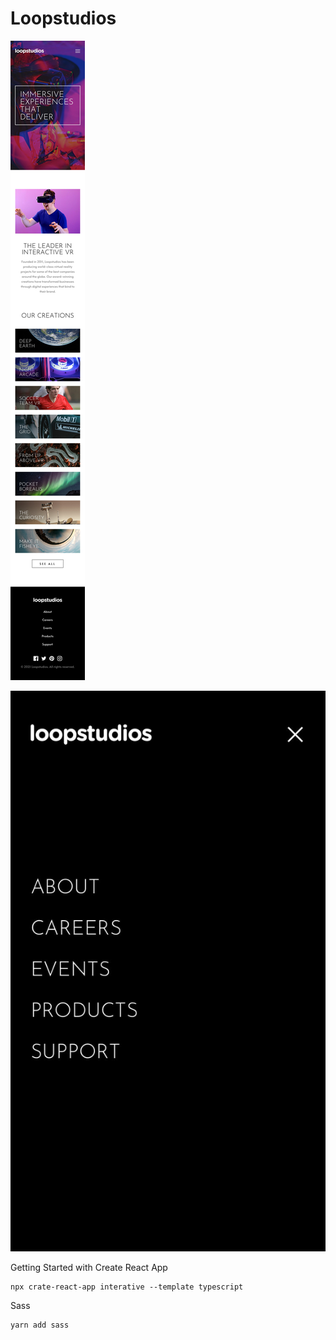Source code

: # Loopstudios

![Design preview for the Loopstudios coding challenge](./design/mobile-design.jpg)

![Design preview for the Loopstudios coding challenge](./design/mobile-menu.jpg)


Getting Started with Create React App

    npx crate-react-app interative --template typescript

Sass

    yarn add sass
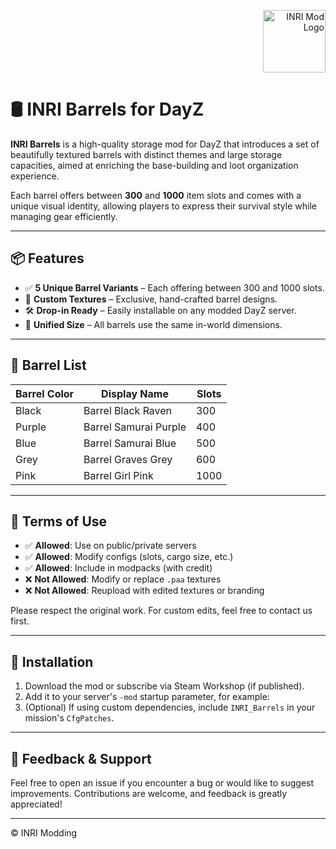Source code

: <p align="right">
  <img src="https://github.com/user-attachments/assets/838d2f89-99fc-4443-93ec-08efdd922272" alt="INRI Mod Logo" height="100"/>
</p>

# 🛢 INRI Barrels for DayZ

**INRI Barrels** is a high-quality storage mod for DayZ that introduces a set of beautifully textured barrels with distinct themes and large storage capacities, aimed at enriching the base-building and loot organization experience.

Each barrel offers between **300** and **1000** item slots and comes with a unique visual identity, allowing players to express their survival style while managing gear efficiently.

---

## 📦 Features

- ✅ **5 Unique Barrel Variants** – Each offering between 300 and 1000 slots.
- 🎨 **Custom Textures** – Exclusive, hand-crafted barrel designs.
- 🛠️ **Drop-in Ready** – Easily installable on any modded DayZ server.
- 💾 **Unified Size** – All barrels use the same in-world dimensions.

---

## 🧱 Barrel List


| Barrel Color | Display Name | Slots |
|-------------|--------------|--------|
| Black       | Barrel Black Raven    | 300 |
| Purple      | Barrel Samurai Purple | 400 |
| Blue        | Barrel Samurai Blue   | 500 |
| Grey        | Barrel Graves Grey    | 600 |
| Pink        | Barrel Girl Pink      | 1000 |

---

## 📜 Terms of Use

- ✅ **Allowed**: Use on public/private servers  
- ✅ **Allowed**: Modify configs (slots, cargo size, etc.)  
- ✅ **Allowed**: Include in modpacks (with credit)  
- ❌ **Not Allowed**: Modify or replace `.paa` textures  
- ❌ **Not Allowed**: Reupload with edited textures or branding

Please respect the original work. For custom edits, feel free to contact us first.

---

## 🧩 Installation

1. Download the mod or subscribe via Steam Workshop (if published).
2. Add it to your server's `-mod` startup parameter, for example:
3. (Optional) If using custom dependencies, include `INRI_Barrels` in your mission's `CfgPatches`.

---

## 💬 Feedback & Support

Feel free to open an issue if you encounter a bug or would like to suggest improvements. Contributions are welcome, and feedback is greatly appreciated!

---

© INRI Modding
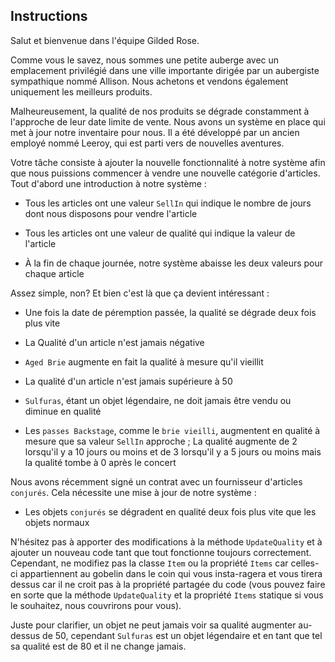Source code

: ## Instructions
Salut et bienvenue dans l'équipe Gilded Rose. 

Comme vous le savez, nous sommes une petite auberge avec un emplacement privilégié dans une ville importante dirigée par un aubergiste sympathique nommé Allison. Nous achetons et vendons également uniquement les meilleurs produits. 

Malheureusement, la qualité de nos produits se dégrade constamment à l'approche de leur date limite de vente. Nous avons un système en place qui met à jour notre inventaire pour nous. Il a été développé par un ancien employé nommé Leeroy, qui est parti vers de nouvelles aventures. 

Votre tâche consiste à ajouter la nouvelle fonctionnalité à notre système afin que nous puissions commencer à vendre une nouvelle catégorie d'articles. Tout d'abord une introduction à notre système :

- Tous les articles ont une valeur `SellIn` qui indique le nombre de jours dont nous disposons pour vendre l'article

- Tous les articles ont une valeur de qualité qui indique la valeur de l'article

- À la fin de chaque journée, notre système abaisse les deux valeurs pour chaque article

Assez simple, non? Et bien c'est là que ça devient intéressant :

- Une fois la date de péremption passée, la qualité se dégrade deux fois plus vite

- La Qualité d'un article n'est jamais négative

- `Aged Brie` augmente en fait la qualité à mesure qu'il vieillit

- La qualité d'un article n'est jamais supérieure à 50

- `Sulfuras`, étant un objet légendaire, ne doit jamais être vendu ou diminue en qualité

- Les `passes Backstage`, comme le `brie vieilli`, augmentent en qualité à mesure que sa valeur `SellIn` approche ; La qualité augmente de 2 lorsqu'il y a 10 jours ou moins et de 3 lorsqu'il y a 5 jours ou moins mais la qualité tombe à 0 après le concert

Nous avons récemment signé un contrat avec un fournisseur d'articles `conjurés`. Cela nécessite une mise à jour de notre système :
- Les objets `conjurés` se dégradent en qualité deux fois plus vite que les objets normaux

N'hésitez pas à apporter des modifications à la méthode `UpdateQuality` et à ajouter un nouveau code tant que tout fonctionne toujours correctement. Cependant, ne modifiez pas la classe `Item` ou la propriété `Items` car celles-ci appartiennent au gobelin dans le coin qui vous insta-ragera et vous tirera dessus car il ne croit pas à la propriété partagée du code (vous pouvez faire en sorte que la méthode `UpdateQuality` et la propriété `Items` statique si vous le souhaitez, nous couvrirons pour vous).

Juste pour clarifier, un objet ne peut jamais voir sa qualité augmenter au-dessus de 50, cependant `Sulfuras` est un objet légendaire et en tant que tel sa qualité est de 80 et il ne change jamais.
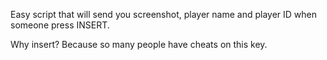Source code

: Easy script that will send you screenshot, player name and player ID when someone press INSERT.

Why insert? Because so many people have cheats on this key.
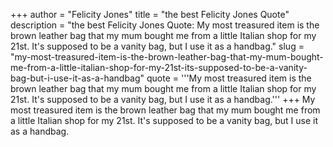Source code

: +++
author = "Felicity Jones"
title = "the best Felicity Jones Quote"
description = "the best Felicity Jones Quote: My most treasured item is the brown leather bag that my mum bought me from a little Italian shop for my 21st. It's supposed to be a vanity bag, but I use it as a handbag."
slug = "my-most-treasured-item-is-the-brown-leather-bag-that-my-mum-bought-me-from-a-little-italian-shop-for-my-21st-its-supposed-to-be-a-vanity-bag-but-i-use-it-as-a-handbag"
quote = '''My most treasured item is the brown leather bag that my mum bought me from a little Italian shop for my 21st. It's supposed to be a vanity bag, but I use it as a handbag.'''
+++
My most treasured item is the brown leather bag that my mum bought me from a little Italian shop for my 21st. It's supposed to be a vanity bag, but I use it as a handbag.
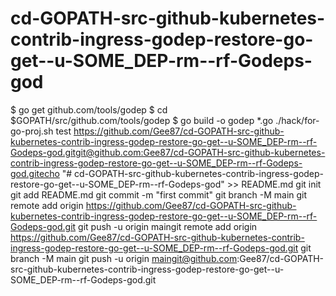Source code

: # cd-GOPATH-src-github-kubernetes-contrib-ingress-godep-restore-go-get--u-SOME_DEP-rm--rf-Godeps-god
$ go get github.com/tools/godep $ cd $GOPATH/src/github.com/tools/godep $ go build -o godep *.go
./hack/for-go-proj.sh test
https://github.com/Gee87/cd-GOPATH-src-github-kubernetes-contrib-ingress-godep-restore-go-get--u-SOME_DEP-rm--rf-Godeps-god.gitgit@github.com:Gee87/cd-GOPATH-src-github-kubernetes-contrib-ingress-godep-restore-go-get--u-SOME_DEP-rm--rf-Godeps-god.gitecho "# cd-GOPATH-src-github-kubernetes-contrib-ingress-godep-restore-go-get--u-SOME_DEP-rm--rf-Godeps-god" >> README.md
git init
git add README.md
git commit -m "first commit"
git branch -M main
git remote add origin https://github.com/Gee87/cd-GOPATH-src-github-kubernetes-contrib-ingress-godep-restore-go-get--u-SOME_DEP-rm--rf-Godeps-god.git
git push -u origin maingit remote add origin https://github.com/Gee87/cd-GOPATH-src-github-kubernetes-contrib-ingress-godep-restore-go-get--u-SOME_DEP-rm--rf-Godeps-god.git
git branch -M main
git push -u origin maingit@github.com:Gee87/cd-GOPATH-src-github-kubernetes-contrib-ingress-godep-restore-go-get--u-SOME_DEP-rm--rf-Godeps-god.git
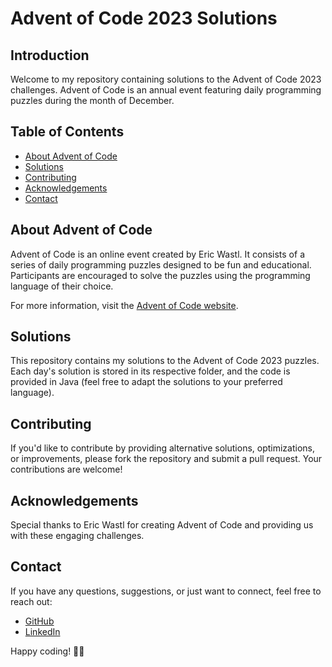 # Advent of Code 2023 Solutions

## Introduction

Welcome to my repository containing solutions to the Advent of Code 2023 challenges. Advent of Code is an annual event featuring daily programming puzzles during the month of December.

## Table of Contents

- [About Advent of Code](#about-advent-of-code)
- [Solutions](#solutions)
- [Contributing](#contributing)
- [Acknowledgements](#acknowledgements)
- [Contact](#contact)

## About Advent of Code

Advent of Code is an online event created by Eric Wastl. It consists of a series of daily programming puzzles designed to be fun and educational. Participants are encouraged to solve the puzzles using the programming language of their choice.

For more information, visit the [Advent of Code website](https://[adventofcode](https://adventofcode.com/).com/).

## Solutions

This repository contains my solutions to the Advent of Code 2023 puzzles. Each day's solution is stored in its respective folder, and the code is provided in Java (feel free to adapt the solutions to your preferred language).

## Contributing

If you'd like to contribute by providing alternative solutions, optimizations, or improvements, please fork the repository and submit a pull request. Your contributions are welcome!

## Acknowledgements

Special thanks to Eric Wastl for creating Advent of Code and providing us with these engaging challenges.

## Contact

If you have any questions, suggestions, or just want to connect, feel free to reach out:

- [GitHub](https://github.com/namanlab)
- [LinkedIn](https://www.linkedin.com/in/naman-agr/)

Happy coding! 🎄✨
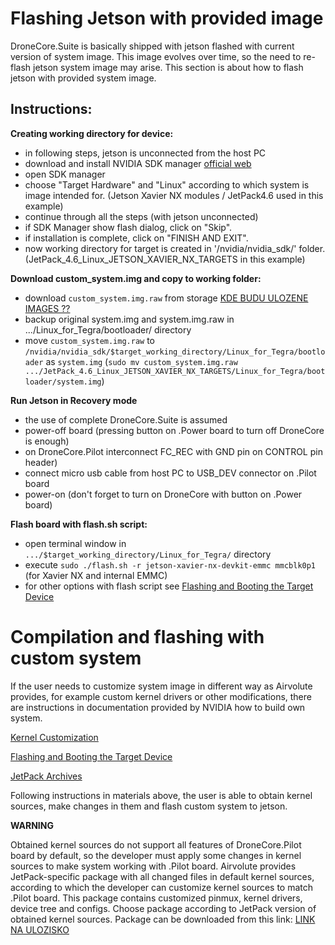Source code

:# Flashing Jetson with provided image
DroneCore.Suite is basically shipped with jetson flashed with current version of system image. This image evolves over time, so the need to re-flash jetson system image may arise. This section is about how to flash jetson with provided system image. 

## Instructions:
**Creating working directory for device:**
  - in following steps, jetson is unconnected from the host PC
  - download and install NVIDIA SDK manager [official web](https://developer.nvidia.com/nvidia-sdk-manager) 
  - open SDK manager 
  - choose "Target Hardware" and "Linux" according to which system is image intended for. (Jetson Xavier NX modules / JetPack4.6 used in this example)
  - continue through all the steps (with jetson unconnected) 
  - if SDK Manager show flash dialog, click on "Skip".
  - if installation is complete, click on "FINISH AND EXIT".
  - now working directory for target is created in '/nvidia/nvidia_sdk/' folder. 
 (JetPack_4.6_Linux_JETSON_XAVIER_NX_TARGETS in this example)

**Download custom_system.img and copy to working folder:**
  - download `custom_system.img.raw` from storage [KDE BUDU ULOZENE IMAGES ??](link)
  - backup original system.img and system.img.raw in .../Linux_for_Tegra/bootloader/ directory
  - move `custom_system.img.raw` to `/nvidia/nvidia_sdk/$target_working_directory/Linux_for_Tegra/bootloader` as `system.img`
(`sudo mv custom_system.img.raw .../JetPack_4.6_Linux_JETSON_XAVIER_NX_TARGETS/Linux_for_Tegra/bootloader/system.img`)

**Run Jetson in Recovery mode**
  - the use of complete DroneCore.Suite is assumed
  - power-off board (pressing button on .Power board to turn off DroneCore is enough)
  - on DroneCore.Pilot interconnect FC_REC with GND pin on CONTROL pin header)
  - connect micro usb cable from host PC to USB_DEV connector on .Pilot board
  - power-on (don't forget to turn on DroneCore with button on .Power board)

**Flash board with flash.sh script:**
  - open terminal window in `.../$target_working_directory/Linux_for_Tegra/` directory
  - execute `sudo ./flash.sh -r jetson-xavier-nx-devkit-emmc mmcblk0p1` (for Xavier NX and internal EMMC)
  - for other options with flash script see [Flashing and Booting the Target Device](https://docs.nvidia.com/jetson/l4t/index.html#page/Tegra%20Linux%20Driver%20Package%20Development%20Guide/flashing.html)


# Compilation and flashing with custom system
If the user needs to customize system image in different way as Airvolute provides, for example custom kernel drivers or other modifications, there are instructions in documentation provided by NVIDIA how to build own system. 

[Kernel Customization](https://docs.nvidia.com/jetson/archives/l4t-archived/l4t-322/index.html#page/Tegra%2520Linux%2520Driver%2520Package%2520Development%2520Guide%2Fkernel_custom.html%23wwpID0E0QD0HA)

[Flashing and Booting the Target Device](https://docs.nvidia.com/jetson/archives/l4t-archived/l4t-322/index.html#page/Tegra%20Linux%20Driver%20Package%20Development%20Guide/flashing.html)

[JetPack Archives](https://developer.nvidia.com/embedded/jetpack-archive)

Following instructions in materials above, the user is able to obtain kernel sources, make changes in them and flash custom system to jetson.

**WARNING**

Obtained kernel sources do not support all features of DroneCore.Pilot board by default, so the developer must apply some changes in kernel sources to make system working with .Pilot board. Airvolute provides JetPack-specific package with all changed files in default kernel sources, according to which the developer can customize kernel sources to match .Pilot board.
This package contains customized pinmux, kernel drivers, device tree and configs. Choose package according to JetPack version of obtained kernel sources. Package can be downloaded from this link: [LINK NA ULOZISKO](blala)



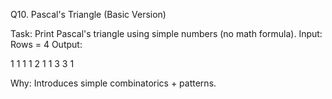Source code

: Q10. Pascal's Triangle (Basic Version)

Task: Print Pascal's triangle using simple numbers (no math formula).
Input: Rows = 4
Output:

1
1 1
1 2 1
1 3 3 1

Why: Introduces simple combinatorics + patterns.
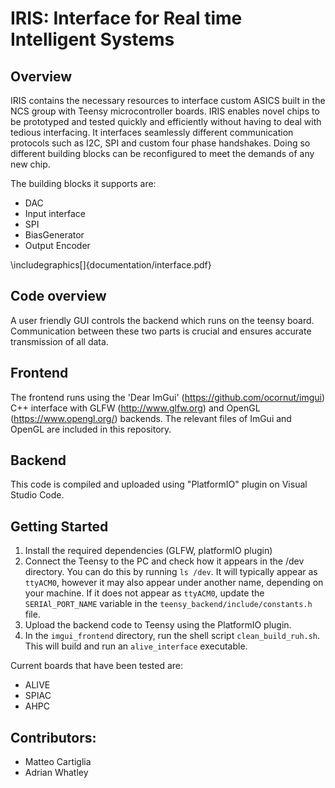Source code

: # IRIS: Interface for Real time Intelligent Systems

##  Overview

IRIS contains the necessary resources to interface custom ASICS built in the NCS group with Teensy microcontroller boards. 
IRIS enables novel chips to be prototyped and tested quickly and efficiently without having to deal with tedious interfacing.  It interfaces seamlessly different communication protocols such as I2C, SPI and custom four phase handshakes. Doing so  different building blocks can be reconfigured to meet the demands of any new chip.


The building blocks it supports are:
- DAC
- Input interface
- SPI
- BiasGenerator
- Output Encoder

\includegraphics[]{documentation/interface.pdf}

## Code overview

A user friendly GUI controls the backend which runs on the teensy board. Communication between these two parts is crucial and ensures accurate transmission of all data.


## Frontend


The frontend runs using the 'Dear ImGui' (https://github.com/ocornut/imgui) C++ interface with GLFW (http://www.glfw.org) and OpenGL (https://www.opengl.org/) backends. The relevant files of ImGui and OpenGL are included in this repository. 


## Backend

This code is compiled and uploaded using "PlatformIO" plugin on Visual Studio Code.


## Getting Started

1. Install the required dependencies (GLFW, platformIO plugin)
2. Connect the Teensy to the PC and check how it appears in the /dev directory. You can do this by running `ls /dev`. It will typically appear as `ttyACM0`, however it may also appear under another name, depending on your machine. If it does not appear as `ttyACM0`, update the `SERIAl_PORT_NAME` variable in the `teensy_backend/include/constants.h` file.
3. Upload the backend code to Teensy using the PlatformIO plugin.
4. In the `imgui_frontend` directory, run the shell script `clean_build_ruh.sh`. This will build and run an `alive_interface` executable.


Current boards that have been tested are:
- ALIVE
- SPIAC
- AHPC


## Contributors:
* Matteo Cartiglia
* Adrian Whatley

• **WORK REQUIRED**:
Print the lines above from the one with "- ❌ **Not Allowed**: Modify" through the one with "2. Add it to", both included, exactly as written and nothing more.

• **ANSWER AREA**:
- ❌ **Not Allowed**: Modify or replace `.paa` textures  
- ❌ **Not Allowed**: Reupload with edited textures or branding

Please respect the original work. For custom edits, feel free to contact us first.

---

## 🧩 Installation

1. Download the mod or subscribe via Steam Workshop (if published).
2. Add it to your server's `-mod` startup parameter, for example:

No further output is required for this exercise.